One child killed or injured every ten minutes in Gaza: UNICEF
Children in Gaza have become the faces of the ongoing war painting a “harrowing picture” of the conflict, a UNICEF official said on Tuesday.
“From devastating injuries sustained in airstrikes, to the trauma of being caught in violent clashes, their stories paint a harrowing picture of the human consequences of conflict,” UNICEF communications specialist Tess Ingram – who left Gaza on Monday after spending two weeks there – told a UN press briefing in Geneva.
More than 12,000 children were injured in Gaza since October 7, 2023, she said, and this is “almost certainly an underestimate.”
With at least 70 children injured in Gaza every day, often left to “languish in pain,” according to Ingram, there is an urgent need to increase the number of medical evacuations to facilitate access to proper care.

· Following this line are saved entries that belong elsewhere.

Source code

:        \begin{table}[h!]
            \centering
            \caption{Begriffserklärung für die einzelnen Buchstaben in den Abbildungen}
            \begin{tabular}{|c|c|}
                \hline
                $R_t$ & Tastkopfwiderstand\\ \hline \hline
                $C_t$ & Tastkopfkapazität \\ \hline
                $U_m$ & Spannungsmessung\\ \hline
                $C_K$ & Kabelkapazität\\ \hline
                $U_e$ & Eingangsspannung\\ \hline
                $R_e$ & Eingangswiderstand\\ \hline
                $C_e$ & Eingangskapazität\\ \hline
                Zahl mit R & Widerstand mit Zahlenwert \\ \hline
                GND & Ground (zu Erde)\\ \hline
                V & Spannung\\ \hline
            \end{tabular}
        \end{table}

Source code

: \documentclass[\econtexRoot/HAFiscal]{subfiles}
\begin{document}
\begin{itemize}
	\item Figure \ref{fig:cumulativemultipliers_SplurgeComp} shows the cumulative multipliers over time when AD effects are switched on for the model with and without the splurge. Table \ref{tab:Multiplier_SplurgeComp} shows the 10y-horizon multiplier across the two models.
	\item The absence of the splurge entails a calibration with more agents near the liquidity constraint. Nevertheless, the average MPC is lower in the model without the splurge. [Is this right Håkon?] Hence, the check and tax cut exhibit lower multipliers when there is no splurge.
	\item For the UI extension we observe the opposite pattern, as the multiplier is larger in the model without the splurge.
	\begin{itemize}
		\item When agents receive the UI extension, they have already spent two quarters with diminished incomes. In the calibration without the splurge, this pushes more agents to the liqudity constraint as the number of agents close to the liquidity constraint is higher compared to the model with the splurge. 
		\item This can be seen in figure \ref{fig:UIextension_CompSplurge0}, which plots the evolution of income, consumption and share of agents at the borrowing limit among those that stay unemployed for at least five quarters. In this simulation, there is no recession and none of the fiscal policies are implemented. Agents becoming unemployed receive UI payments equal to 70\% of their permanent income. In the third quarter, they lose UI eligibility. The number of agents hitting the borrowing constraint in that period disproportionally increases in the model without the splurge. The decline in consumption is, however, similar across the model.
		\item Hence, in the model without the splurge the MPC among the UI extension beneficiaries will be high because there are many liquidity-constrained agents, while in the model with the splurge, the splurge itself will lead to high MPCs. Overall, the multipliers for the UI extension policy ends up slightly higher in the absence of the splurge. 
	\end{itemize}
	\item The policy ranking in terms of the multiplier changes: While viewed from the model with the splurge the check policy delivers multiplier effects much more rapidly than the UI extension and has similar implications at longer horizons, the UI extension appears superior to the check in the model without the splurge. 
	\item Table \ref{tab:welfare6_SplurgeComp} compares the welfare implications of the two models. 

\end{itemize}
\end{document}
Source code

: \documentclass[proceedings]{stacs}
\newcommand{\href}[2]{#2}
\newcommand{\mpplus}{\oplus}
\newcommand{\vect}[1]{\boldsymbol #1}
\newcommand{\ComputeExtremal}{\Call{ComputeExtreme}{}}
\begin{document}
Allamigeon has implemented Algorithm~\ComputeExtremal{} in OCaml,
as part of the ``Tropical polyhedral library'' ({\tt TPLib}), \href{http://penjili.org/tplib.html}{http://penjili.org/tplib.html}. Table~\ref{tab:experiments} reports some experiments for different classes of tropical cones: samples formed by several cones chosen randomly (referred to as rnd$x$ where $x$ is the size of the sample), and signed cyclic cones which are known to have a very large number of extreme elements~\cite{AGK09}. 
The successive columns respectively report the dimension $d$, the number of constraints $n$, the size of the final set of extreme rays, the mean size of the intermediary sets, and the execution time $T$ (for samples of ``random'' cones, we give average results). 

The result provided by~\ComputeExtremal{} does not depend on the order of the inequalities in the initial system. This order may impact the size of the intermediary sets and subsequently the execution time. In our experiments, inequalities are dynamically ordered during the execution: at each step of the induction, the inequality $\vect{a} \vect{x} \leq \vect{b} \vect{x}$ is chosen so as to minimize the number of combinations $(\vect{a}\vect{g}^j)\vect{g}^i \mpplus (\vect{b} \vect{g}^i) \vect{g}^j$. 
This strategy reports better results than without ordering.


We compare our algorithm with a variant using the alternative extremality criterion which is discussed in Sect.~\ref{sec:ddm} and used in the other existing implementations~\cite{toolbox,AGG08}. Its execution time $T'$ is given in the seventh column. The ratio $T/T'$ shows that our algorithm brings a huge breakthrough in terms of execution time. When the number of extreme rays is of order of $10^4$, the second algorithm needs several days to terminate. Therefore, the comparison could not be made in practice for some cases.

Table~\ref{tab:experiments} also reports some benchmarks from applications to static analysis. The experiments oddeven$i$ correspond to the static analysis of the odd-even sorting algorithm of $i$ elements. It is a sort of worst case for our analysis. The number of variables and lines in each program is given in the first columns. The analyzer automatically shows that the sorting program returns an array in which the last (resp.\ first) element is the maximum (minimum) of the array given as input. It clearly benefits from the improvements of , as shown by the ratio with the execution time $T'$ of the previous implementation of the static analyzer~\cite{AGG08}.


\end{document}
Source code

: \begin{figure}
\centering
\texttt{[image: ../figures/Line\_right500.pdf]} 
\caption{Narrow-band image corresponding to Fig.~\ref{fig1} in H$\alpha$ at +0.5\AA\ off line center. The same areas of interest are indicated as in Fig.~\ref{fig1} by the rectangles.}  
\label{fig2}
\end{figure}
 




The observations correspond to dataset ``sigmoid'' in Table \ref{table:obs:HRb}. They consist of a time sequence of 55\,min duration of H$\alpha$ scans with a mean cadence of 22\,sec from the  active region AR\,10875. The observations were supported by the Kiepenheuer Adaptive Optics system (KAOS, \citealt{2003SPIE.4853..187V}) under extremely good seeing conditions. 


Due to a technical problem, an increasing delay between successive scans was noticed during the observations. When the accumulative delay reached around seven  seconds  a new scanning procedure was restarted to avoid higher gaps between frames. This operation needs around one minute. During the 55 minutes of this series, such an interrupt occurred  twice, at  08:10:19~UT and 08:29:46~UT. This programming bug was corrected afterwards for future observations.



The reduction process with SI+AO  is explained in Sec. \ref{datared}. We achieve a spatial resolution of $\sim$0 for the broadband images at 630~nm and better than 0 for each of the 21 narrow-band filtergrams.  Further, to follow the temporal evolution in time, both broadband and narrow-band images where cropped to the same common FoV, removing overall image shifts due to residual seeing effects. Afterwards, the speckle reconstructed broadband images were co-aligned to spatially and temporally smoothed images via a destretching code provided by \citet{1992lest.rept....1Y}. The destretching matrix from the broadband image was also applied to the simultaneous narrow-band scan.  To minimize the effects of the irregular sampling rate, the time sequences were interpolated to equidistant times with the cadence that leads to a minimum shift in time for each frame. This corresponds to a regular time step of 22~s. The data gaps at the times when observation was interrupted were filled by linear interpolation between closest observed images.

“With one child killed or injured every 10 minutes, above anything else we need a ceasefire,” Ingram said.
She added: “Imagine being strip-searched, left naked and questioned for hours. Told that you are safe and you can leave, you quickly walk away down the street, praying. But then, you are shot at. Your father is killed and a bullet penetrates your naked pelvis causing serious internal and external injuries that will require reconstructive surgery.”
As mediators eye a deal to halt the fighting in Gaza and prevent a wider regional spill, the Israeli military has said it would continue to press on its offensive and would not be distracted from its war against Hamas, triggered by the Palestinian militant group’s attack on October 7.
Israel’s military offensive in the Gaza Strip has so far killed at least 33,797 Palestinians and wounded 76,465, the Gaza health ministry said on Monday.
Hamas’ October attack resulted in the deaths of 1,170 people, most of them civilians, according to Israeli figures.
A lasting truce “is the only way to stop the killing and maiming of children,” Ingram said.